-- Given records follows --
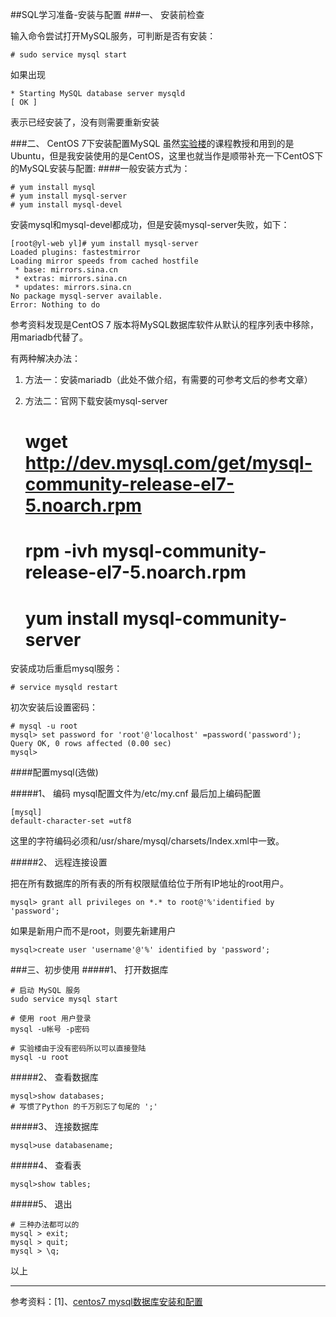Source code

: ##SQL学习准备-安装与配置
###一、 安装前检查

输入命令尝试打开MySQL服务，可判断是否有安装：

    # sudo service mysql start

如果出现

	* Starting MySQL database server mysqld                                 [ OK ] 
表示已经安装了，没有则需要重新安装

###二、 CentOS 7下安装配置MySQL
虽然[实验楼](https://www.shiyanlou.com/courses/9)的课程教授和用到的是Ubuntu，但是我安装使用的是CentOS，这里也就当作是顺带补充一下CentOS下的MySQL安装与配置:
####一般安装方式为：

	# yum install mysql
	# yum install mysql-server
	# yum install mysql-devel

安装mysql和mysql-devel都成功，但是安装mysql-server失败，如下：

	[root@yl-web yl]# yum install mysql-server
	Loaded plugins: fastestmirror
	Loading mirror speeds from cached hostfile
	 * base: mirrors.sina.cn
	 * extras: mirrors.sina.cn
	 * updates: mirrors.sina.cn
	No package mysql-server available.
	Error: Nothing to do
参考资料发现是CentOS 7 版本将MySQL数据库软件从默认的程序列表中移除，用mariadb代替了。

有两种解决办法：

1. 方法一：安装mariadb（此处不做介绍，有需要的可参考文后的参考文章）
2. 方法二：官网下载安装mysql-server


    # wget http://dev.mysql.com/get/mysql-community-release-el7-5.noarch.rpm
	# rpm -ivh mysql-community-release-el7-5.noarch.rpm
	# yum install mysql-community-server

安装成功后重启mysql服务：

	# service mysqld restart

初次安装后设置密码：

	# mysql -u root
	mysql> set password for 'root'@'localhost' =password('password');
	Query OK, 0 rows affected (0.00 sec)
	mysql> 

####配置mysql(选做)

#####1、 编码
mysql配置文件为/etc/my.cnf
最后加上编码配置

	[mysql]
	default-character-set =utf8
这里的字符编码必须和/usr/share/mysql/charsets/Index.xml中一致。


#####2、 远程连接设置

把在所有数据库的所有表的所有权限赋值给位于所有IP地址的root用户。

	mysql> grant all privileges on *.* to root@'%'identified by 'password';

如果是新用户而不是root，则要先新建用户

	mysql>create user 'username'@'%' identified by 'password';

###三、初步使用
#####1、 打开数据库

	# 启动 MySQL 服务
	sudo service mysql start

	# 使用 root 用户登录
	mysql -u帐号 -p密码

    # 实验楼由于没有密码所以可以直接登陆
    mysql -u root

#####2、 查看数据库

	mysql>show databases;
    # 写惯了Python 的千万别忘了句尾的 ';'

#####3、 连接数据库

	mysql>use databasename;

#####4、 查看表

	mysql>show tables;

#####5、 退出

    # 三种办法都可以的
	mysql > exit;
	mysql > quit;
	mysql > \q;

以上    


-------------------------------------
参考资料：[1]、[centos7 mysql数据库安装和配置](https://www.jb51.net/article/103118.htm)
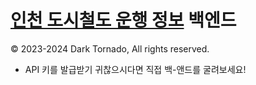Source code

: # [인천 도시철도 운행 정보](https://github.com/DarkTornado/ictr) 백엔드
© 2023-2024 Dark Tornado, All rights reserved.

- API 키를 발급받기 귀찮으시다면 직접 백-앤드를 굴려보세요!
-- Given records concluded --
(About this exercise)
Work through the material and count the lines containing "mysqld". Answer with the number alone.

(Reply to the task)
2